Fakat Amerikan Temsilciler Meclisinin Başkanı Nancy Pelosi, Bushun 700 milyar dolarlık yardım paketi konusunda bakın ne diyor:
700 milyar dolar... İnanılmaz bir rakam. Ancak, başarısız Bush ekonomi politikalarının ülkemize maliyetinin sadece küçük bir bölümü. Pervasızlık üzerine kurulu politikalar. Başkan Bush, yönetime geldiğinde, Clinton döneminin bütçe fazlasını devralmıştı. 5.6 trilyon dolarlık bir fazla. Ve Başkan Bush, pervasız ekonomi politikasıyla bunu iki yılda tersyüz etti.

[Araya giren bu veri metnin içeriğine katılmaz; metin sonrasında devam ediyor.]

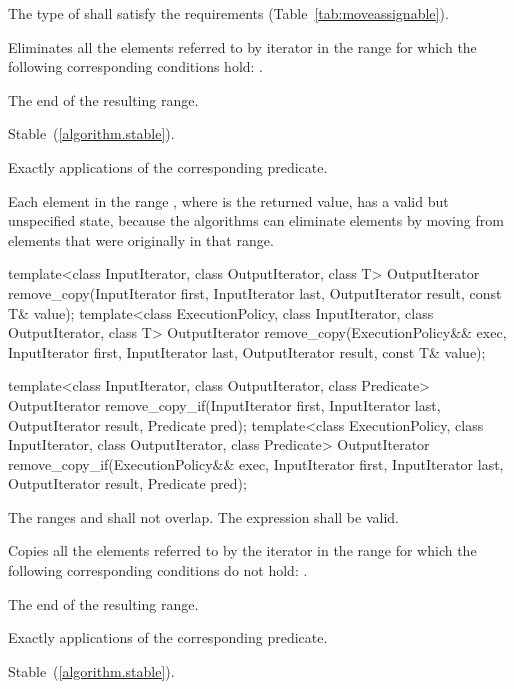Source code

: \begin{itemdescr}
\pnum
\requires
The type of
shall satisfy the 
requirements (Table~\ref{tab:moveassignable}).

\pnum
\effects
Eliminates all the elements referred to by iterator
in the range 
for which the following corresponding conditions hold:
.

\pnum
\returns
The end of the resulting range.

\pnum
\remarks Stable~(\ref{algorithm.stable}).

\pnum
\complexity
Exactly
applications of the corresponding predicate.

\pnum
\begin{note}
Each element in the range , where  is
the returned value, has a valid but unspecified state, because the algorithms
can eliminate elements by moving from elements that were originally
in that range.
\end{note}
\end{itemdescr}

%
%
\begin{itemdecl}
template<class InputIterator, class OutputIterator, class T>
  OutputIterator
    remove_copy(InputIterator first, InputIterator last,
                OutputIterator result, const T& value);
template<class ExecutionPolicy, class InputIterator, class OutputIterator, class T>
  OutputIterator
    remove_copy(ExecutionPolicy&& exec,
                InputIterator first, InputIterator last,
                OutputIterator result, const T& value);

template<class InputIterator, class OutputIterator, class Predicate>
  OutputIterator
    remove_copy_if(InputIterator first, InputIterator last,
                   OutputIterator result, Predicate pred);
template<class ExecutionPolicy, class InputIterator, class OutputIterator, class Predicate>
  OutputIterator
    remove_copy_if(ExecutionPolicy&& exec,
                   InputIterator first, InputIterator last,
                   OutputIterator result, Predicate pred);
\end{itemdecl}

\begin{itemdescr}
\pnum
\requires
The ranges
and
shall not overlap. The expression  shall be valid.

\pnum
\effects
Copies all the elements referred to by the iterator
in the range
for which the following corresponding conditions do not hold:
.

\pnum
\returns
The end of the resulting range.

\pnum
\complexity
Exactly
applications of the corresponding predicate.

\pnum
\remarks Stable~(\ref{algorithm.stable}).
\end{itemdescr}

Şimdi, 8 yıl sonra, mali sorumsuzlukla, ekonomide her şey mübah zihniyeti birleşti ve bugün bulunduğumuz noktaya geldik. Yani, düzenleme yok, denetim yok, disiplin yok. Ve eğer çakılırsanız, vergi ödeyen vatandaşların paralarıyla size altın bir paraşüt veriliyor.

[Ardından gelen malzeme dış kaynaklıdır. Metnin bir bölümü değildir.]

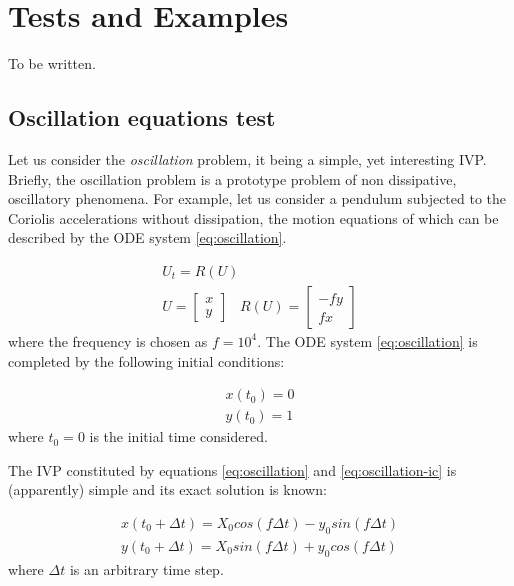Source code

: \documentclass[pdftex,preprint,3p,times,numbers]{elsarticle}
\begin{document}
\clearpage

\section{Tests and Examples}\label{sec:Tests}

{\color{red} To be written.}

\subsection{Oscillation equations test}

Let us consider the \emph{oscillation} problem, it being a simple, yet interesting IVP. Briefly, the oscillation problem is a prototype problem of non dissipative, oscillatory phenomena. For example, let us consider a pendulum subjected to the Coriolis accelerations without dissipation, the motion equations of which can be described by the ODE system \ref{eq:oscillation}.

\begin{equation}
\begin{matrix}
U_t = R(U)  \\
U = \begin{bmatrix}
x \\
y
\end{bmatrix}\;\;\;
R(U) = \begin{bmatrix}
-f y \\
f x
\end{bmatrix}
\end{matrix}
\label{eq:oscillation}
\end{equation}
where the frequency is chosen as $f=10^4$. The ODE system \ref{eq:oscillation} is completed by the following initial conditions:

\begin{equation}
\begin{matrix}
  x(t_0) = 0 \\
  y(t_0) = 1
\end{matrix}
\label{eq:oscillation-ic}
\end{equation}
where $t_0=0$ is the initial time considered.

The IVP constituted by equations \ref{eq:oscillation} and \ref{eq:oscillation-ic} is (apparently) simple and its exact solution is known:

\begin{equation}
\begin{matrix}
  x(t_0 + \Delta t) = X_0 cos(f \Delta t) - y_0 sin(f \Delta t) \\
  y(t_0 + \Delta t) = X_0 sin(f \Delta t) + y_0 cos(f \Delta t)
\end{matrix}
\label{eq:oscillation-exact}
\end{equation}
where $\Delta t$ is an arbitrary time step.
\end{document}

Wall Streeti kurtarmak için Main Streetten (asıl sokaktan) toplanan para bu şekilde kullanılamaz. Wall Streete bir haberim var: Beyler sizin için parti zamanı bitmiştir. O günler geride kaldı.
* * *
AKP için de parti zamanı bitmiştir. Deniz Feneri olayının her tarafında AKP vardır. Deniz Fenerinin kuruluşundan Kızılayın yerine geçirmek için vergiden muaf tutulması yönündeki Bakanlar Kurulu kararına kadar, AKP bu işin içindedir. Halktan muhtaçlara dağıtılacak diye toplanan paraların Kanal 7 yöneticileri tarafından ticari şirketler kurulmak için harcanması, hem Deniz Fenerinde hem bu şirketlerde çalışan kişilere yardım paralarından çok yüksek maaşlar ödenmesi, Nancy Pelosiyi ilgilendirmiyor herhalde!
Gerçi Amerikan yönetimi, devlet teminatı altına alınacak mevduat limitini 100 bin dolardan 250 bin dolara yükselterek bankalara hücumu durdurmayı planlıyor ama nedense batan kuruluşları hep City Bank ile Morgan satın alıyor!
Yani alınan sözde önlemler, Amerikan ekonomisinin, bütünüyle bir iki kişinin eline geçmesi için!
Eh AKP iktidarında Türkiyede yapılmak istenen de buna benziyor.
Benziyor ama ne diyor Pelosi?
Parti bitti beyler!
Artık kurtarma planları da işe yaramayacak!